DATA SHOWN:
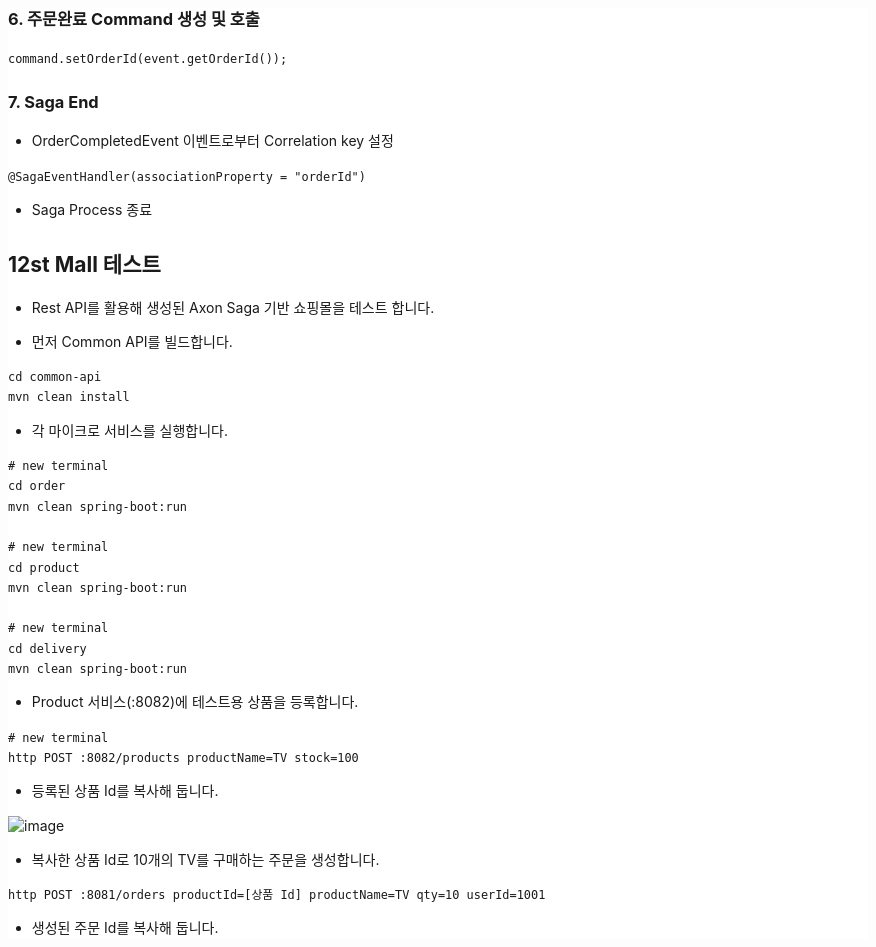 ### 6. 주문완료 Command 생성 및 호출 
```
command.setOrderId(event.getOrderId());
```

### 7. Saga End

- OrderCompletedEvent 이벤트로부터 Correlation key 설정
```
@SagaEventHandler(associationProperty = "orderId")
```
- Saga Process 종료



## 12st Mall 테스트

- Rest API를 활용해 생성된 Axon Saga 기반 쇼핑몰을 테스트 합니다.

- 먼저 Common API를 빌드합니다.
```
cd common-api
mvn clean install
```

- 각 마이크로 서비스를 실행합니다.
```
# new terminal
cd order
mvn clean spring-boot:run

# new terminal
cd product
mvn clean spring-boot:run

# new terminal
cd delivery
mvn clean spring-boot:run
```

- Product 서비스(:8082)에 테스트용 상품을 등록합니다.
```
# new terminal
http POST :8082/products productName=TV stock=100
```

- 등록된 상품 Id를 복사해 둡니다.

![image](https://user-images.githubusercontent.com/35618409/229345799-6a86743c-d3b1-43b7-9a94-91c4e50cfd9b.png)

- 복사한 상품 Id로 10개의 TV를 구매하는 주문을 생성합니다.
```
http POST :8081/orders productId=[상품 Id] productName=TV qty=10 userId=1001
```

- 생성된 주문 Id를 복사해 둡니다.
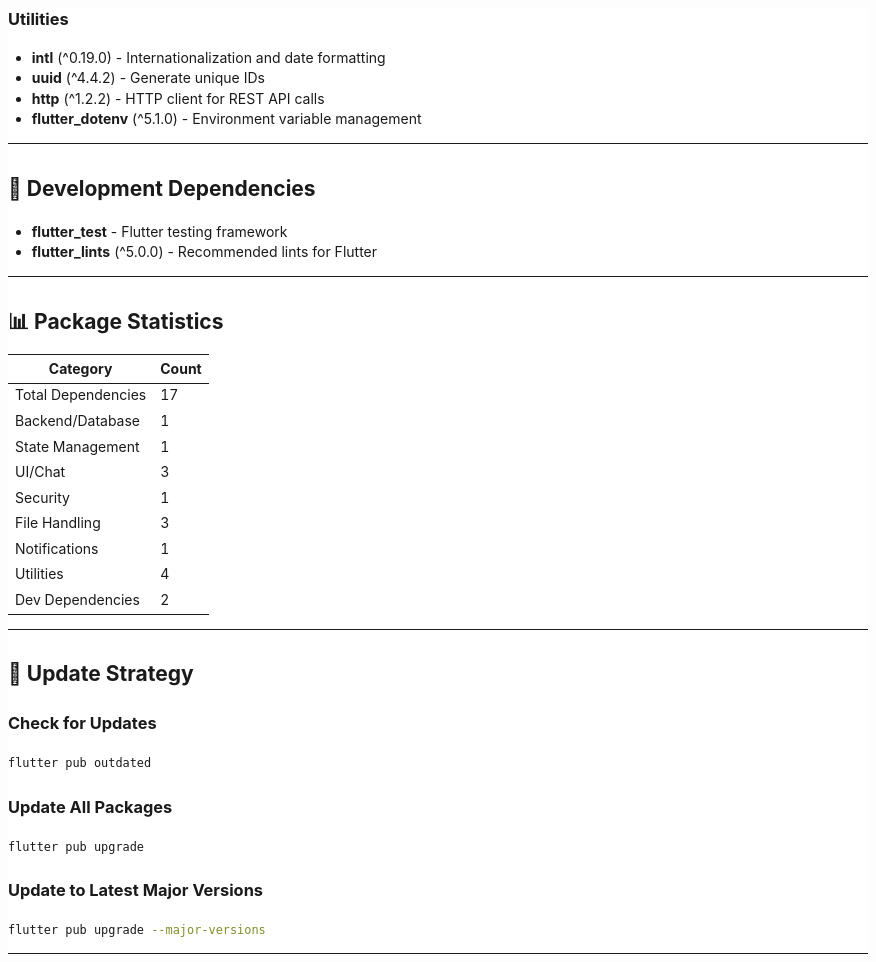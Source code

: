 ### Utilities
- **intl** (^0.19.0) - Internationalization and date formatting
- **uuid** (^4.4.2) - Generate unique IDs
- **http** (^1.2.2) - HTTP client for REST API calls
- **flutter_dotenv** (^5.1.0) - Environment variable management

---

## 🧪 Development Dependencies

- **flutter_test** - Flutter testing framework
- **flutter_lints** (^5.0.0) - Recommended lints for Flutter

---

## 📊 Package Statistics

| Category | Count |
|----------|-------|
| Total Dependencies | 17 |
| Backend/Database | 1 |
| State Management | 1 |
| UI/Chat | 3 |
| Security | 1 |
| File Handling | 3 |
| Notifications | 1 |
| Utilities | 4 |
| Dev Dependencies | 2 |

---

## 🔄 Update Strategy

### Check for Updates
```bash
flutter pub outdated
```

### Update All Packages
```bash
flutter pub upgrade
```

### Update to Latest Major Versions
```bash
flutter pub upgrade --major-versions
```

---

EXERCISE INSTRUCTIONS: Tally the lines of the listing that include "Dependencies". Nothing but the resulting number should be returned.

TASK SOLUTION: 3